Monday, June 1, 2009

Robot farmhands prepare to invade the countryside

From ploughs to seed drills to tractors, evolving technology has brought about radical changes to agriculture over the years. Now the sector is poised for another shift as robotic farmhands gear up to make agriculture greener and more efficient.

Three things now make mobile agricultural robots a real possibility in the near future, says Tony Stentz, an engineer at Carnegie Mellon University's robotics institute.

Firstly, mobile robots have now proved able to cope with complex outdoor environmentsMovie Camera; secondly, the price of production has fallen; and, finally, society should now see robot labourers as a benefit not a curse.

Robots could address growing concerns in the developed world about a lack of labour availability in a sector reliant on intense bursts of tough, seasonal work. "Automation is becoming a necessity rather than an enhancement," says John Billingsley at Australia's National Centre for Engineering in Agriculture in Toowoomba, Queensland.

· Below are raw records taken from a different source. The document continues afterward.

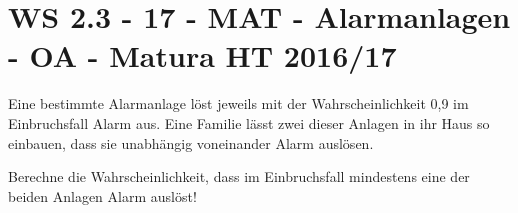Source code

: \section{WS 2.3 - 17 - MAT - Alarmanlagen - OA - Matura HT 2016/17}

\begin{beispiel}[WS 2.3]{1} %
Eine bestimmte Alarmanlage löst jeweils mit der Wahrscheinlichkeit 0,9 im Einbruchsfall Alarm aus. Eine Familie lässt zwei dieser Anlagen in ihr Haus so einbauen, dass sie unabhängig voneinander Alarm auslösen. \leer

Berechne die Wahrscheinlichkeit, dass im Einbruchsfall mindestens eine der beiden Anlagen
Alarm auslöst!	

\end{beispiel}
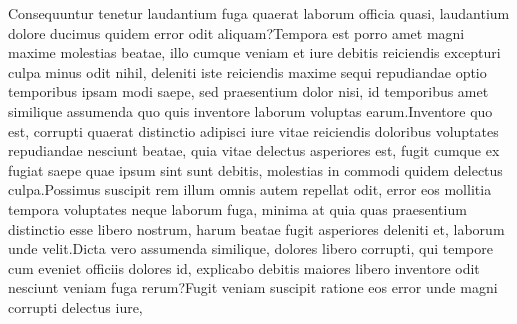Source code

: \documentclass[letterpaper]{article} %
\begin{document}
Consequuntur tenetur laudantium fuga quaerat laborum officia quasi, laudantium dolore ducimus quidem error odit aliquam?Tempora est porro amet magni maxime molestias beatae, illo cumque veniam et iure debitis reiciendis excepturi culpa minus odit nihil, deleniti iste reiciendis maxime sequi repudiandae optio temporibus ipsam modi saepe, sed praesentium dolor nisi, id temporibus amet similique assumenda quo quis inventore laborum voluptas earum.Inventore quo est, corrupti quaerat distinctio adipisci iure vitae reiciendis doloribus voluptates repudiandae nesciunt beatae, quia vitae delectus asperiores est, fugit cumque ex fugiat saepe quae ipsum sint sunt debitis, molestias in commodi quidem delectus culpa.Possimus suscipit rem illum omnis autem repellat odit, error eos mollitia tempora voluptates neque laborum fuga, minima at quia quas praesentium distinctio esse libero nostrum, harum beatae fugit asperiores deleniti et, laborum unde velit.Dicta vero assumenda similique, dolores libero corrupti, qui tempore cum eveniet officiis dolores id, explicabo debitis maiores libero inventore odit nesciunt veniam fuga rerum?Fugit veniam suscipit ratione eos error unde magni corrupti delectus iure,

\end{document}
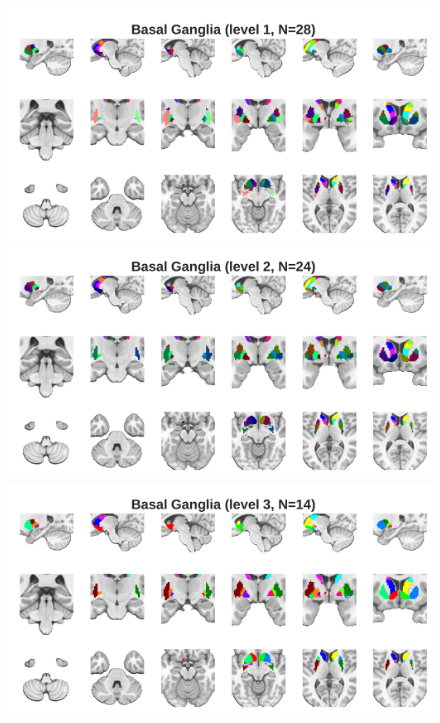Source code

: \documentclass[10pt,letterpaper]{article}
\begin{document}
\begin{figure}[t]
\centering
\begin{minipage}{\linewidth}
\includegraphics[width=\linewidth]{images/bg_fine.png}
\end{minipage}
\begin{minipage}{\linewidth}
\includegraphics[width=\linewidth]{images/bg_coarse.png}
\end{minipage}
\begin{minipage}{\linewidth}
\includegraphics[width=\linewidth]{images/bg_coarser.png}

\end{minipage}
\end{figure}
\end{document}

Perhaps ironically, the fact that robots are now becoming capable of taking on the muddy challenges of food production is in large part down to the military.

The technology needed to make the leap from autonomous robots transporting things around factories to getting their wheels dirty in the field has been honed by events like the US DARPA grand challenge, a series of races for autonomous cars that had teams sending them across the desert or even through urban streets with real traffic.

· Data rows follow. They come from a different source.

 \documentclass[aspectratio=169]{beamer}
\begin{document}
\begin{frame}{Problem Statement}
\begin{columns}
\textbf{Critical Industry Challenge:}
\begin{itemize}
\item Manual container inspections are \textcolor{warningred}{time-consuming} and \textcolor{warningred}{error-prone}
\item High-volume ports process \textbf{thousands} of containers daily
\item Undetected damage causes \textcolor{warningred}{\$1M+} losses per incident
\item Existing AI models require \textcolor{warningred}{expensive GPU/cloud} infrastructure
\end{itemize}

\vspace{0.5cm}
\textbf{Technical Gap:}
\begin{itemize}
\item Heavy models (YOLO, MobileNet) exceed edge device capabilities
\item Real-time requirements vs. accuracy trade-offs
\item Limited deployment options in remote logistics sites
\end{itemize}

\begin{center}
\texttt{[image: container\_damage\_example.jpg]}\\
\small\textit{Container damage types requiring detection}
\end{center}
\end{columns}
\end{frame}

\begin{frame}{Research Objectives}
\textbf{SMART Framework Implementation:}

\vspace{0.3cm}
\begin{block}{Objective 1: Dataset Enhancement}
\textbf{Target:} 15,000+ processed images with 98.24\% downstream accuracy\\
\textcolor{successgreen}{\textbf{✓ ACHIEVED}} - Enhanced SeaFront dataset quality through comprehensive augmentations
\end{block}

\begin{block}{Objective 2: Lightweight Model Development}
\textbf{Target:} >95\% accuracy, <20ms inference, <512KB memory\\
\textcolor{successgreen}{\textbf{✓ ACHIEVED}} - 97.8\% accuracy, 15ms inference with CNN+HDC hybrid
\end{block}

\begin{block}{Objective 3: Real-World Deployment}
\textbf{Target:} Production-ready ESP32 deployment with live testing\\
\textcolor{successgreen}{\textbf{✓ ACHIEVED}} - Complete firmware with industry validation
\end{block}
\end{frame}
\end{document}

Stentz helped an SUV called "Boss" win the Urban Challenge in 2007 and also worked on Crusher, a 6-tonne vehicle capable of driving unaided across extreme terrain.

"If you can deal with an off-road environment you have never seen before then you're well equipped for agriculture," says Stentz. "We have hit the elbow in the curve for this technology making it big outdoors." He thinks that the next few years will see rapid changes in what robots can practically and affordably offer farmers.